[dmd-internals] Throwing Errors

Walter Bright walter at digitalmars.com
Thu Mar 15 15:25:32 PDT 2012



On 3/15/2012 2:39 PM, Jonathan M Davis wrote:
> On Thursday, March 15, 2012 14:22:49 Walter Bright wrote:
>> On 3/15/2012 9:29 AM, Sean Kelly wrote:
>>> Is the program really corrupted though?
>> You cannot know that.
>>
>> I really think that going down the path of thinking one can recover from
>> programming bugs is the route to disaster. It goes against everything I know
>> about how to make safe, reliable systems.
> There's a difference between saying that Errors are not recoverable and making
> it so that cleanup code runs when Errors are thrown. Catching an Error and
> continuing the execution of your program is almost never a good idea, but
> catching it, doing some cleanup and rethrowing it (as finally, scope(failure),
> and scope(exit) would do) is a different matter. No, it may not work, but it
> can also allow you to do things that need to be done at cleanup. And _not_
> running scope statements, destructors, and finally blocks makes catching Errors
> even _less_ safe even when it _does_ make sense. And upon occasion, catching
> Errors _does_ make sense even for cases other than cleanup.

I don't agree. The more code you run after a program bug, the more likely you 
aren't going to be able to run your shutdown/logging code.

If any of that cleanup code actually needs to run on program bug shutdown, it 
still can be done with catch/throw. The other stuff assumes normal operation and 
is not needed to be run for shutdown/logging.

> There is a difference between recovering from an Error and a recovering from a
> programming bug. Not all Errors necessarily indicate that there's a bug in the
> program. They just indicate that they've hit what is almost certainly a fatal
> condition. For instance, OutOfMemoryError is generally fatal, but it doesn't
> necessarily indicate a bug in the program. If caught close to the throw point,
> it might be possible to recover in some cases. It's just that the current
> state _is_ fatal unless you can do something to fix it. In most cases you
> can't, but in a few, rare ones, you can.

The whole point of Errors is that they are non-recoverable. Yes, we did make a 
decision that out of memory is a non-recoverable error. If someone wants to 
recover from it, they should use malloc or some other API, not the GC.


> So no, trying to recover from programming bugs is a _not_ a good idea, but
> there _are_ rare cases where catching Errors makes sense, and making it so
> that they skip scope statements, destructors, and finally blocks makes them
> even _less_ safe to catch and makes it so that you often can't recover from an
> Error even in the rare cases where you should be able to.

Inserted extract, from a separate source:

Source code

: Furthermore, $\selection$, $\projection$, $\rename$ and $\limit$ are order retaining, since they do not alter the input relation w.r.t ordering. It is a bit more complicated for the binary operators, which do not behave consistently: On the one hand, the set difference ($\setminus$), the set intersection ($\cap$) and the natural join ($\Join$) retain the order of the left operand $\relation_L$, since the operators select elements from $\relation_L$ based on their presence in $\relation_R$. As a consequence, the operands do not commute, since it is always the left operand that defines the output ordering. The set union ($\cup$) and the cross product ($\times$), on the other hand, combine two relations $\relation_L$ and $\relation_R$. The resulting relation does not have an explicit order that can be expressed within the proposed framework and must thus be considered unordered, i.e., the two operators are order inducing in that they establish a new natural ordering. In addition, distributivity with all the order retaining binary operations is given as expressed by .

If people want to recover from Errors, they should be using Exceptions instead. 
D should not be wishy washy about this.

> The main question that I see is whether trying to run cleanup code when an
> Error is thrown is likely to make things worse or not. If that's a really high
> risk, then it may be better to have scope statements, finally blocks, and
> destructors skipped. But if it's at all debatable as to whether it's better or
> worse to run cleanup code when an Error is thrown, then I'd argue that code
> will be _less_ buggy if they're run when an Error is thrown. That doesn't make
> it so that the programmer should be catching Errors much, but it _does_ make
> it so that it's reasonably safe in the few cases where it _does_ make sense to
> catch them.
>

I've been arguing with engineers for 25 years who insist that they should be 
able to recover from detected programming bugs. It's wrong, wrong, wrong, wrong.

If you want to recover, use an Exception.